Dentistry developed during the early parts of Roman history, possibly due to the arrival of a Greek doctor named Archagathus. Ancient Roman oral surgical tools included the dental drill, chisels, bone levers, tooth and stump forceps. The ancient Romans invented the usage of narcotics during dental surgery. These tools were used to treat conditions such as toothache and to extract teeth. It was believed in ancient Rome that the cause of the conditions that necessitated such treatment was a "toothworm."

History 
According to Pliny the Elder for much of Roman history they lived without a medical community. During this time medicine was confined to popular homemade remedies rather than professional trained doctors. The profession of medicine was introduced to the Romans by the Greek doctor Archagathus, who traveled to Rome and established himself as a physician. Eventually he garnered a reputation for violent use of steel and fire costing him his reputation and granting him the title of "butcher." Archaeological and historical evidence disputes this narrative. The Twelve Tables, which was the set of legislation forming the basis of Roman law, make mention of teeth laden with gold, implying that dentistry had been practiced at this point in history. Other evidence includes the finding of prosthetic materials designed to treat dental and oral health conditions in Roman cities such as Teano.
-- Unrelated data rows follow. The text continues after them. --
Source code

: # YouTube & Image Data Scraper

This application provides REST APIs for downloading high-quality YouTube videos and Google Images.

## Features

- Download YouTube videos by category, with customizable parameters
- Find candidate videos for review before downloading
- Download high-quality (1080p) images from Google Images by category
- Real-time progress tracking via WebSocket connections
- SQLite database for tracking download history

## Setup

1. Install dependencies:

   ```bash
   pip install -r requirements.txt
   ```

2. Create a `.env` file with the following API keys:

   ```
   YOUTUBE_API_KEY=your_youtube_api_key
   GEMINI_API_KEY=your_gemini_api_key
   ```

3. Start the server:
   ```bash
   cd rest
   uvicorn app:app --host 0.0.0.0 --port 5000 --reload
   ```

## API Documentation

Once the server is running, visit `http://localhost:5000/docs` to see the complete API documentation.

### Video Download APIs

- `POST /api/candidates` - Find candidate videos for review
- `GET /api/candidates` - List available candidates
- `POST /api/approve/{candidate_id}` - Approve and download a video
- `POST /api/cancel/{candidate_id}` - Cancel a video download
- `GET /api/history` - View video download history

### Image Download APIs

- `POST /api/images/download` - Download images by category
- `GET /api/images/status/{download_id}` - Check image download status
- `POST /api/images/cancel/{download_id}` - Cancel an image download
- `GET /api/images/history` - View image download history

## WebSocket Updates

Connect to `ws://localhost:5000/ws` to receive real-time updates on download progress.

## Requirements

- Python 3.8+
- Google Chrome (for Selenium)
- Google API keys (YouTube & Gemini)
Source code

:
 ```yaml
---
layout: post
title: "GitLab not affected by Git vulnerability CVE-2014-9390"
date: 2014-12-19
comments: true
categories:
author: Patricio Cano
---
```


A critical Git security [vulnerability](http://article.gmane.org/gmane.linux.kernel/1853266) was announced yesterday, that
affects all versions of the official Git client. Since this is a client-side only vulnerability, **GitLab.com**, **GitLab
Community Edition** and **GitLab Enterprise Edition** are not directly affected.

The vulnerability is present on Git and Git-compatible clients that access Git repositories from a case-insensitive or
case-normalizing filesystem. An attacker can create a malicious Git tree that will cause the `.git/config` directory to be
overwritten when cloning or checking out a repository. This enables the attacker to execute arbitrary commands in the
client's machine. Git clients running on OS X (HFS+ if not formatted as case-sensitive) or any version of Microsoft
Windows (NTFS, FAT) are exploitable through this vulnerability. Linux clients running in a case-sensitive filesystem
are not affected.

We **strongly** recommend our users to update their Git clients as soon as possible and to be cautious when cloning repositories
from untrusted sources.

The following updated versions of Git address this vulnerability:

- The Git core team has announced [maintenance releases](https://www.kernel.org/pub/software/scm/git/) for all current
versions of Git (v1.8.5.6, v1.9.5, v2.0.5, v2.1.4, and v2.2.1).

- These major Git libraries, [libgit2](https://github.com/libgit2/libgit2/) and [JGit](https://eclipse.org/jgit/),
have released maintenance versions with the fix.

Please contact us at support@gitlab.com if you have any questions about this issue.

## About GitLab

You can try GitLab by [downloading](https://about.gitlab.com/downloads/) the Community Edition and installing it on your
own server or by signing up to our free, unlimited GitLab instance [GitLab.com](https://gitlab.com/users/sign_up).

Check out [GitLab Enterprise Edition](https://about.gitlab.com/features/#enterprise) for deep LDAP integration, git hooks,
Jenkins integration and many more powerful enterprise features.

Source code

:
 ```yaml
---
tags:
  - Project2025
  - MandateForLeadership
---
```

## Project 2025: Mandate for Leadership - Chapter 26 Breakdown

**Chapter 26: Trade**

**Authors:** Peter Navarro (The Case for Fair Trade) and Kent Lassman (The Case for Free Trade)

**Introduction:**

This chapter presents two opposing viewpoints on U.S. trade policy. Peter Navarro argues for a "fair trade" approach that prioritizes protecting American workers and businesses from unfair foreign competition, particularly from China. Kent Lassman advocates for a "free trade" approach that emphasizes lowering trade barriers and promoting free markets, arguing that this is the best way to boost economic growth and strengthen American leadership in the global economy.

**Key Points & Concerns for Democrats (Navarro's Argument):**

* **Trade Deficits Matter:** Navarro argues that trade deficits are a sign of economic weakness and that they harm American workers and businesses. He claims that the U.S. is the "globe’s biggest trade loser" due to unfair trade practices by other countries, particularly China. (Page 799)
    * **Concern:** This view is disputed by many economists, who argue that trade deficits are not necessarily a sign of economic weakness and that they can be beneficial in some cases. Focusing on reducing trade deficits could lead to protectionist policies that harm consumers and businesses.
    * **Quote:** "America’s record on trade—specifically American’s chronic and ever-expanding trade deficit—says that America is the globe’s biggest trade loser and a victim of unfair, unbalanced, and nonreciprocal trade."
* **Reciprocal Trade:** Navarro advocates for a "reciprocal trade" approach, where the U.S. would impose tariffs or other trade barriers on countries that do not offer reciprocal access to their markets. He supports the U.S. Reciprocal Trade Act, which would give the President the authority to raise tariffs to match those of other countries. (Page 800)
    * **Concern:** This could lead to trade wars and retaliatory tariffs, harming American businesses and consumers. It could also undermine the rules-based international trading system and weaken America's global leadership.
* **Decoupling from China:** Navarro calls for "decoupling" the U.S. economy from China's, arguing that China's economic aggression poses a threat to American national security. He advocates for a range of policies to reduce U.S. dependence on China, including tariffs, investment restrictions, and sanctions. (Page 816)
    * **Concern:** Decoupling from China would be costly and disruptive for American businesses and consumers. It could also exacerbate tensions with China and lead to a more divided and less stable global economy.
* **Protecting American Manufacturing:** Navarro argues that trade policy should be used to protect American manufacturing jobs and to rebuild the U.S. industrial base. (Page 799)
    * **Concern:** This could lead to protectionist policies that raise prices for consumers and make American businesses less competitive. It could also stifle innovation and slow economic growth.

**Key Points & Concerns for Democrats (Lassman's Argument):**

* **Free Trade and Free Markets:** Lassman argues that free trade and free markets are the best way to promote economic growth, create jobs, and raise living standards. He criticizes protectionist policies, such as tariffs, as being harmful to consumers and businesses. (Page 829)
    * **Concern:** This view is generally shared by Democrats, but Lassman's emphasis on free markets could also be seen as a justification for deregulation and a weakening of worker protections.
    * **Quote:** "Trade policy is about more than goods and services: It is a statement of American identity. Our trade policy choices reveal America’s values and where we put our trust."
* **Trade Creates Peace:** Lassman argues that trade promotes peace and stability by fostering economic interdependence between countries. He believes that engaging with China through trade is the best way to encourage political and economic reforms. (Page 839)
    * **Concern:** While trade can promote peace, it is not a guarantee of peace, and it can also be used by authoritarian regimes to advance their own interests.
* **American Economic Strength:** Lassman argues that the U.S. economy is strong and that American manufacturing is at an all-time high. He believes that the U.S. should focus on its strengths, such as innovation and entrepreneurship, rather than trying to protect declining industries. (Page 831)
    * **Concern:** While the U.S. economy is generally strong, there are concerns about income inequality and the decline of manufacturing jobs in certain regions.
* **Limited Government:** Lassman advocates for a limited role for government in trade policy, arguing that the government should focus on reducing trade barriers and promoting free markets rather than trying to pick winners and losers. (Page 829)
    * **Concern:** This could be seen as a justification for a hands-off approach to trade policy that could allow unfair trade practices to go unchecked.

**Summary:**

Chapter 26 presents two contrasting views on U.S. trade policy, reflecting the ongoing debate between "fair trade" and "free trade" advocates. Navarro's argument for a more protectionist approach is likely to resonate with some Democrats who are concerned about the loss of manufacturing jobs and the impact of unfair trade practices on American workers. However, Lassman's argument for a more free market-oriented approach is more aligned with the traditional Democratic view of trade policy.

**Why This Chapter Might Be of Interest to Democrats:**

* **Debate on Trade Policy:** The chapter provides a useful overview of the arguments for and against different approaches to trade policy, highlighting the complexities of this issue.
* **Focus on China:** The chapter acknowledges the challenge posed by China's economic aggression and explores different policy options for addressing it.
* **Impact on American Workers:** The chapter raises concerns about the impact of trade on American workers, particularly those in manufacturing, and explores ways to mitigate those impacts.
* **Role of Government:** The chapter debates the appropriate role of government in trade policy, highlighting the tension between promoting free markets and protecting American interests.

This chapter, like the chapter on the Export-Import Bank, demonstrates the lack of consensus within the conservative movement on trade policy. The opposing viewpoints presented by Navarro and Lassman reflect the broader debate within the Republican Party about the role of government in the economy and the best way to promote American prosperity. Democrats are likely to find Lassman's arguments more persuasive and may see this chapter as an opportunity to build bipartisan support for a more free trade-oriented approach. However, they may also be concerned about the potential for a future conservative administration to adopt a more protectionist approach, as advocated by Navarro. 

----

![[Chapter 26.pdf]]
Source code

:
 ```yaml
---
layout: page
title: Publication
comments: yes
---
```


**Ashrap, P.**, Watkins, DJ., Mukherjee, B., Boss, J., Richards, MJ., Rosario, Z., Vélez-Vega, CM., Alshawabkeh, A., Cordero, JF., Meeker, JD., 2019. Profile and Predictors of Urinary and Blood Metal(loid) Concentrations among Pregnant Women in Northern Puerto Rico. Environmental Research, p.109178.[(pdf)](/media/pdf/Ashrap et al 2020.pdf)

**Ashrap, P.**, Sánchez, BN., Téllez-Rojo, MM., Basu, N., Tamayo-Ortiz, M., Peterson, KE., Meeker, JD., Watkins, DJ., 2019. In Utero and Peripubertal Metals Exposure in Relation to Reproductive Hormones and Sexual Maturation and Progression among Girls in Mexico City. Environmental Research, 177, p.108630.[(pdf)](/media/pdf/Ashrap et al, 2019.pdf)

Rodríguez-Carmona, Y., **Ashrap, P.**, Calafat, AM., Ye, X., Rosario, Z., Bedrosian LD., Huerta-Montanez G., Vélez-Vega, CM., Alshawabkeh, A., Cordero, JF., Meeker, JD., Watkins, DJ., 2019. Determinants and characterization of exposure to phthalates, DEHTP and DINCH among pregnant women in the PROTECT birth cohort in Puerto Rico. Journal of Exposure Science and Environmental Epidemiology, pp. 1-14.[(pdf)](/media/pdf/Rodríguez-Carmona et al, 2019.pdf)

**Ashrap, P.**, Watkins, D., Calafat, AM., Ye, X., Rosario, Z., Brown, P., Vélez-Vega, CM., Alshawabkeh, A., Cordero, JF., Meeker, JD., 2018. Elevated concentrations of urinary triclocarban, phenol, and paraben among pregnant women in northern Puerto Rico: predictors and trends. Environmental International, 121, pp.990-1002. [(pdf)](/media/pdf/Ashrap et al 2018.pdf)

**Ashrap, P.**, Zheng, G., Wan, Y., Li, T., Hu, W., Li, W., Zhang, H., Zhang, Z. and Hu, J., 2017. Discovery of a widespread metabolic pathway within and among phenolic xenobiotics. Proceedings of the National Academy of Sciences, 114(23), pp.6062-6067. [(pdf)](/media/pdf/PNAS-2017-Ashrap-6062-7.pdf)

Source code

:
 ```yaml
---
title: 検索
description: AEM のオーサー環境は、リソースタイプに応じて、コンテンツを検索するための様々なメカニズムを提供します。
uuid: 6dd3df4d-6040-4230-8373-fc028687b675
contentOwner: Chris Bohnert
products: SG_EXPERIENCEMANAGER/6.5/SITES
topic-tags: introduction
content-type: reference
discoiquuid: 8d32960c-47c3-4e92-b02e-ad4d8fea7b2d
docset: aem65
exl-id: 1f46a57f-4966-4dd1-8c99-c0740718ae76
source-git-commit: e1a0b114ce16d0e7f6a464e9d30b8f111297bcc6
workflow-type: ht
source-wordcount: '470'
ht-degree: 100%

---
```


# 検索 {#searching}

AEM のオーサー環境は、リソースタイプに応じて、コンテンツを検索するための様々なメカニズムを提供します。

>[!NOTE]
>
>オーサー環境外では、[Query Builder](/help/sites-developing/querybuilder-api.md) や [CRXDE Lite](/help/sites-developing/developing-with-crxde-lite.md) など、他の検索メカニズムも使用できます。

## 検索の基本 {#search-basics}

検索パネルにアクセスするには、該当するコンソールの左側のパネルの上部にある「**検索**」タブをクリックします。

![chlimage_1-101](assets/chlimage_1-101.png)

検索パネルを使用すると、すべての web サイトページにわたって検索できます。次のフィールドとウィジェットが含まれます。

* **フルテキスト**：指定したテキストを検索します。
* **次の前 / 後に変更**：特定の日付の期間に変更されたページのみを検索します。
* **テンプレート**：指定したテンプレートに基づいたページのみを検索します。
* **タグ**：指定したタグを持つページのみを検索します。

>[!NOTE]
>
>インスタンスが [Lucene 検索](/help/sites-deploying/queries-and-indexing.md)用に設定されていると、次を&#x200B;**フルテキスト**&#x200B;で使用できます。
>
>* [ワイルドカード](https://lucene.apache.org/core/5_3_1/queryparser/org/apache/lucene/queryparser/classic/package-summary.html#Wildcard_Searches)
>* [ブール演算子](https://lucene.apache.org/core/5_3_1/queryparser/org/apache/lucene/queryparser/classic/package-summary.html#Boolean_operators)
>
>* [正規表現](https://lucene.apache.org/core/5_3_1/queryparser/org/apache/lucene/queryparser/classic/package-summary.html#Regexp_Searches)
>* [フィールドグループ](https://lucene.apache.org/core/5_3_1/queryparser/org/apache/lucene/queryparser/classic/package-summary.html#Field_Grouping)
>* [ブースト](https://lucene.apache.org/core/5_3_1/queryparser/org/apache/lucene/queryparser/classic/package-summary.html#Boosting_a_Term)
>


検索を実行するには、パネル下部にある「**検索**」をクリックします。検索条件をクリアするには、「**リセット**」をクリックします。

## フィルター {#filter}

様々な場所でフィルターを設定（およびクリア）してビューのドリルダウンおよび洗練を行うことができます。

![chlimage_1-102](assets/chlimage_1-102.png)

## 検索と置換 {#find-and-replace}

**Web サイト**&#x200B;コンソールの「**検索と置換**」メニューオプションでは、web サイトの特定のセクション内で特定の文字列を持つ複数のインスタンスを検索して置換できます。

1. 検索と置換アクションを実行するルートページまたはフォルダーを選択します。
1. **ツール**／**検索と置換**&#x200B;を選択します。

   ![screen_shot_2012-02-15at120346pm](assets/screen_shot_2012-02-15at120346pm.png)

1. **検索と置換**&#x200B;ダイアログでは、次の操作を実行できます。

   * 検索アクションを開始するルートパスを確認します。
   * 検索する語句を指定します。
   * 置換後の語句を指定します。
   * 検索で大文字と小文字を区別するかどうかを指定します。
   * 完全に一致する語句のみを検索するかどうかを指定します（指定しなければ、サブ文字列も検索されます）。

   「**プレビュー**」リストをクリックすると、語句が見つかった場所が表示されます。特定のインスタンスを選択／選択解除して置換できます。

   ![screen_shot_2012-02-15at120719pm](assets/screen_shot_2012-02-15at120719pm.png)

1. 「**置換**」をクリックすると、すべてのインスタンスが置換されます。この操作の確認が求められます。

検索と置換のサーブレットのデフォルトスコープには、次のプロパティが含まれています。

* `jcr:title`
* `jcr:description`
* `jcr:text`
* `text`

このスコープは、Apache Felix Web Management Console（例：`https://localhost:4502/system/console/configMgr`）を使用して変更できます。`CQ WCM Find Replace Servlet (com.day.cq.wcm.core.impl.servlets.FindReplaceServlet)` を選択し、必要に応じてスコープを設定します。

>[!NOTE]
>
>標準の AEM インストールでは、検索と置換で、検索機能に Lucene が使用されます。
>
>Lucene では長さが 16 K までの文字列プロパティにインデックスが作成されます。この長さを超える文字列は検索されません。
Despite this, historians and archaeologists are inconclusive on this matter.

Cosmetic dentistry 
The ancient Romans whitened their teeth using toothpaste made from human urine and goat milk. Dental bridges and crowns were developed in ancient Rome in 500 BCE. This form of dentistry was a craft the Etruscans were skilled at. This civilization developed the first "true" dental bridges. Roman dental bridges were commonly made of bone or ivory, and were in high demand during the Roman Republic. Ancient Roman dentists also used dental implants made of gold.

Tooth

Toothaches 

Treatments for toothaches were popular and widely desired due to the intense pain and dental decay this condition caused. In his work Natural History, Pliny the Elder discussed therapies for tooth pain. He wrote that a patient could pour the remedy into their ear. Some medication was supposed to be poured into the ear on the same side of the head as the toothache, others were supposed to be poured in on the opposite side. Some treatments included the inhalation of wild mint, the use of hare bones to incise the gums, wearing bones covered with feces, and gargling the ash of deer horns. Another treatment included catching a frog in moonlight and spitting into its mouth, then commanding the frog to leave and carry the toothache with it. Roman doctors believed that toothaches were caused by a "toothworm."

Tooth extraction 
It is unclear which Roman profession or professions would have performed dentistry. There may have been medical specialists trained to perform dental procedures, it is also possible that dentistry was practiced as a subset of other professions, such as barbery. Tooth extraction is an oral surgical procedure conducted for the purpose of removing teeth. In ancient Rome, it may have been practiced by specialists who were not associated with any other medical professionals in ancient Rome. This practice required teeth to be extracted softly, in order to avert the danger involved. This danger also resulted in the practice becoming rare. Ancient literature describes another process dedicated to extracting teeth. In this process, the tooth would be grabbed and rocked until it could be removed with hands. Another practice involved cutting the gum and bone surround a tooth, and then extracting. Celsus, a Roman doctor recommended that physicians should also extract the bone near the teeth, and that they should refuse to extract children's teeth unless they were preventing adult teeth from growing.

Others 
Ancient Roman medical writers believed that teeth could become loose due to root weakness or a gum disease. They would treat this by cauterizing the gums, then covering it in honey swilled with mead. Afterwards medication was placed on the teeth. If the tooth became painful it would be extracted. This procedure would be conducted by "scraping" the tooth in "round order" then shaking the tooth until it could be safely removed.

Cleft lip and palate 
Celsus described treatments for the medical condition known as cleft lip and palate. He wrote that applying a suture and abrasions to the lips was Celsus' suggested method of treating small defects. Larger and more problematic defects were treated using surgical procedure known as flaps. Galen, another Roman doctor likely described either coloboma or facial cleft. To treat this condition he recommended scarifying the skin and unifying the disparate parts of the skin, removing callouses, and then finishing the procedure through sewing and glue. It was believed that a healthy palate was necessary for proper speech. The ancient Romans also killed children with cleft lips, due to the belief that they were possessed by evil spirits.